Many devices targeted by SYCL support software prefetch operations, which act as asynchronous memory reads intended to populate cache(s). Prefetches are generally used to hide memory latency, and their deployment may be a critical component for software tuning on some hardware.
The multi_ptr::prefetch
function provided by SYCL 2020 is insufficient to
cover many real use-cases — it does not acknowledge the existence of a cache
hierarchy, and does not provide a mechanism for cooperative (i.e. group)
prefetches.
This proposal addresses these shortcomings by introducing a set of free functions that groups of work-items can use to prefetch data into specific levels of cache (controlled via compile-time properties).
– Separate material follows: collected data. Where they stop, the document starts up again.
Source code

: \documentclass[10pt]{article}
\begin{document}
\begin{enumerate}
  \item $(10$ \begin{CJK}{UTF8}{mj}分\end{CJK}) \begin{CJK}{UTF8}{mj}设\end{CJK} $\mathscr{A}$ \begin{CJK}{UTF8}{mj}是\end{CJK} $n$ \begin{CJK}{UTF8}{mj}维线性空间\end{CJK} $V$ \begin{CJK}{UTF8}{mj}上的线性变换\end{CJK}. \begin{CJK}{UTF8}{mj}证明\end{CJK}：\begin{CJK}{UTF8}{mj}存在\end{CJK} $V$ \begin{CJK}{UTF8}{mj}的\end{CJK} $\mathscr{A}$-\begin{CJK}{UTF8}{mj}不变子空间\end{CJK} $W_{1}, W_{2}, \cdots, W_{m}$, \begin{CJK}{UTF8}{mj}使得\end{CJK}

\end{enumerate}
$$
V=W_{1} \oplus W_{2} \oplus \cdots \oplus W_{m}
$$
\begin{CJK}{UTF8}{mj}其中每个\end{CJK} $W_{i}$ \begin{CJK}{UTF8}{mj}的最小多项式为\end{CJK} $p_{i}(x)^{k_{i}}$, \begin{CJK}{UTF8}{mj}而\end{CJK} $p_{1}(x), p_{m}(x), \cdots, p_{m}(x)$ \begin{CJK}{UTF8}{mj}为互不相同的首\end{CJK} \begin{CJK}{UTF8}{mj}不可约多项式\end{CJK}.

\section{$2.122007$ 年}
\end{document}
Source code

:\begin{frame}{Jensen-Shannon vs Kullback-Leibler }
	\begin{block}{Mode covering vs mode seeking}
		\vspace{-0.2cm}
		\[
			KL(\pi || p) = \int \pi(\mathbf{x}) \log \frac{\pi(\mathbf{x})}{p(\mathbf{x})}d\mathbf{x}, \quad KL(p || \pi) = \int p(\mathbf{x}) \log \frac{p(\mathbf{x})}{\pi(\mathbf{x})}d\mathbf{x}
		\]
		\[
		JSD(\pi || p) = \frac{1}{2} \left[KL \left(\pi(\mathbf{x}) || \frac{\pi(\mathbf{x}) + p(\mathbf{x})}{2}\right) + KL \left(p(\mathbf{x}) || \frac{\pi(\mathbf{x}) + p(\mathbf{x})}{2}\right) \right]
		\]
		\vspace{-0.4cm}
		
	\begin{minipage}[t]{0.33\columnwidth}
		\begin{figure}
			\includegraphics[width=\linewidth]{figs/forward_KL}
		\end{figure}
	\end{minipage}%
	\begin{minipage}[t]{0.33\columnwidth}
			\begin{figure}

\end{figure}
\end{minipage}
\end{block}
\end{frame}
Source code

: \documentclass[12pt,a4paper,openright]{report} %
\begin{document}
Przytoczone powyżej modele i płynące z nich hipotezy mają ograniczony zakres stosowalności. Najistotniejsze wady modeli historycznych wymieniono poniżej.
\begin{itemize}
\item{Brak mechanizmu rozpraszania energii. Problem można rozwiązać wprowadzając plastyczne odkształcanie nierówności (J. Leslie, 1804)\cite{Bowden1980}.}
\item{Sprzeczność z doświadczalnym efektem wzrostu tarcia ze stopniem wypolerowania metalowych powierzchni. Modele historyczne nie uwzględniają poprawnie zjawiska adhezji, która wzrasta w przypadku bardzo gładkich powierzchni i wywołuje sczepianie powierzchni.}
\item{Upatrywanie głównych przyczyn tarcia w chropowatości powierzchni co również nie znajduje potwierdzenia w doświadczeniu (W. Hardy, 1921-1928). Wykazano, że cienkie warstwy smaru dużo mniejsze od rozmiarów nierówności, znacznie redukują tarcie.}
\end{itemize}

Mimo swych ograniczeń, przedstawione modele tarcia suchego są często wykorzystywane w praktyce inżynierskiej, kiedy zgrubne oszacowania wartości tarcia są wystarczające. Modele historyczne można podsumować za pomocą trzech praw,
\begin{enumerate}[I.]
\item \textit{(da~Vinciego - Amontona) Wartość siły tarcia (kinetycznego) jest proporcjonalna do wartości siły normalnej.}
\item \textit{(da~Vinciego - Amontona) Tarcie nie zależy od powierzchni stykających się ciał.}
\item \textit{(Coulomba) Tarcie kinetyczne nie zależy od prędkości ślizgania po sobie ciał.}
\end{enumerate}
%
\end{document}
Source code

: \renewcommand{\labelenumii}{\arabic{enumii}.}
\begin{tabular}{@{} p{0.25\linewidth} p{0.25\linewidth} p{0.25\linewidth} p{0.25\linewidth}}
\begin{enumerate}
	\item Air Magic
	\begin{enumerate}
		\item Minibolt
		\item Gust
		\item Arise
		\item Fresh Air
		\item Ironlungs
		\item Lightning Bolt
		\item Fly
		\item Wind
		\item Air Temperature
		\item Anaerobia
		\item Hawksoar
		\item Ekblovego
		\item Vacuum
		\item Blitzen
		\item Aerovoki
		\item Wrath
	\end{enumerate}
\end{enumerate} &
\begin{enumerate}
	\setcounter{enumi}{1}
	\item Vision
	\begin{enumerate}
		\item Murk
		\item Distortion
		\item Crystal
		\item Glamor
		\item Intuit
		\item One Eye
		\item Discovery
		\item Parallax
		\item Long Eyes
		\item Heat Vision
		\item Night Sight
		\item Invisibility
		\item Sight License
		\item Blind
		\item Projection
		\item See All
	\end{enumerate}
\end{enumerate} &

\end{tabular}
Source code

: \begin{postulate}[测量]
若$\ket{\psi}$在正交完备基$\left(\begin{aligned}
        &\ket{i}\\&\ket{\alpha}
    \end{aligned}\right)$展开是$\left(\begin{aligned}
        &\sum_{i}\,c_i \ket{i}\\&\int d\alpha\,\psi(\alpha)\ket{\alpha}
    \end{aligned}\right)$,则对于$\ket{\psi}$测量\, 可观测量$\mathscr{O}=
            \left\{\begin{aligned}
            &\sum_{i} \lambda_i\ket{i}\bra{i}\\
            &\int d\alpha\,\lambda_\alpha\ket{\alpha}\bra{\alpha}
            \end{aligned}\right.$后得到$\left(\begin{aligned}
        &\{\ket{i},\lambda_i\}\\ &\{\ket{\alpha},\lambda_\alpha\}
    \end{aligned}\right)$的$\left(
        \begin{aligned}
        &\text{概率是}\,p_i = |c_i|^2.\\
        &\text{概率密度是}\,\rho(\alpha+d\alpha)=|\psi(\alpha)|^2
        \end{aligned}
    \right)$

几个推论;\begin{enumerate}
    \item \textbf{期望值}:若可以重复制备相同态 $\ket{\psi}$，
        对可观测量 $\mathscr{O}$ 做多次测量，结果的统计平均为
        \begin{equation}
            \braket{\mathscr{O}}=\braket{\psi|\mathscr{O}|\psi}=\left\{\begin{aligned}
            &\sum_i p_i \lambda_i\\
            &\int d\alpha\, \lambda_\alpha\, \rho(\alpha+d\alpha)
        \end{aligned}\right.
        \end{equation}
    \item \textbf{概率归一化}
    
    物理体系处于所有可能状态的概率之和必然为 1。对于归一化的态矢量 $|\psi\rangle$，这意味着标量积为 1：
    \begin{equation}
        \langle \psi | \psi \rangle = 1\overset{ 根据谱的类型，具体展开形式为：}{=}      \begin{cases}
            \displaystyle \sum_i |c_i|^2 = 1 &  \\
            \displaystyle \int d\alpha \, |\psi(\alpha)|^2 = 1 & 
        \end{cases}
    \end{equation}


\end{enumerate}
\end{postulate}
This extension provides a feature-test macro as described in the core SYCL
specification. An implementation supporting this extension must predefine the
macro SYCL_EXT_ONEAPI_PREFETCH
to one of the values defined in the table
below. Applications can test for the existence of this macro to determine if
the implementation supports this feature, or applications can test the macro’s
value to determine which of the extension’s features the implementation
supports.
Value | Description |
---|---|
1 |
The APIs of this experimental extension are not versioned, so the feature-test macro always has this value. |
The level of cache targeted by a prefetch is specified using compile-time
properties. This extension defines hints for four levels of cache,
corresponding to the four levels of cache currently defined in SYCL (e.g.
as used by info::partition_affinity_domain
).
Note
|
Not all devices targeted by SYCL will have four levels of cache. Some of these hints may have no meaning on some devices. However, implementations are encouraged to map these constants to the closest level of cache available. |
When multiple cache levels are specified, the lowest level takes precedence (e.g. a request to prefetch into L1 and L4 is treated as a request to prefetch into L1). When no cache levels are specified, the default behavior is to prefetch into the lowest level cache (i.e. L1).
Note
|
Future hints may alter the default behavior of prefetches with respect to cache levels. Any such alterations are expected to be documented in the definition of those new hints. |
namespace sycl::ext::oneapi::experimental {
enum class cache_level {
L1,
L2,
L3,
L4,
};
struct nontemporal;
struct prefetch_hint_key {
template <cache_level Level, typename Hint>
using value_t = property_value<prefetch_hint_key,
std::integral_constant<cache_level, Level>,
Hint>;
};
template <cache_level Level, typename Hint>
inline constexpr prefetch_hint_key::value_t<Level, Hint> prefetch_hint;
inline constexpr prefetch_hint_key::value_t<cache_level::L1, void> prefetch_hint_L1;
inline constexpr prefetch_hint_key::value_t<cache_level::L2, void> prefetch_hint_L2;
inline constexpr prefetch_hint_key::value_t<cache_level::L3, void> prefetch_hint_L3;
inline constexpr prefetch_hint_key::value_t<cache_level::L4, void> prefetch_hint_L4;
inline constexpr prefetch_hint_key::value_t<cache_level::L1, nontemporal> prefetch_hint_L1_nt;
inline constexpr prefetch_hint_key::value_t<cache_level::L2, nontemporal> prefetch_hint_L2_nt;
inline constexpr prefetch_hint_key::value_t<cache_level::L3, nontemporal> prefetch_hint_L3_nt;
inline constexpr prefetch_hint_key::value_t<cache_level::L4, nontemporal> prefetch_hint_L4_nt;
} // namespace sycl::ext::oneapi::experimental
If the nontemporal
type is used as the value of the Hint
template
parameter, this acts as a hint that the data being prefetched will not be
reused.
Note
|
The implementation of |
The functions in this section allow individual work-items to prefetch data.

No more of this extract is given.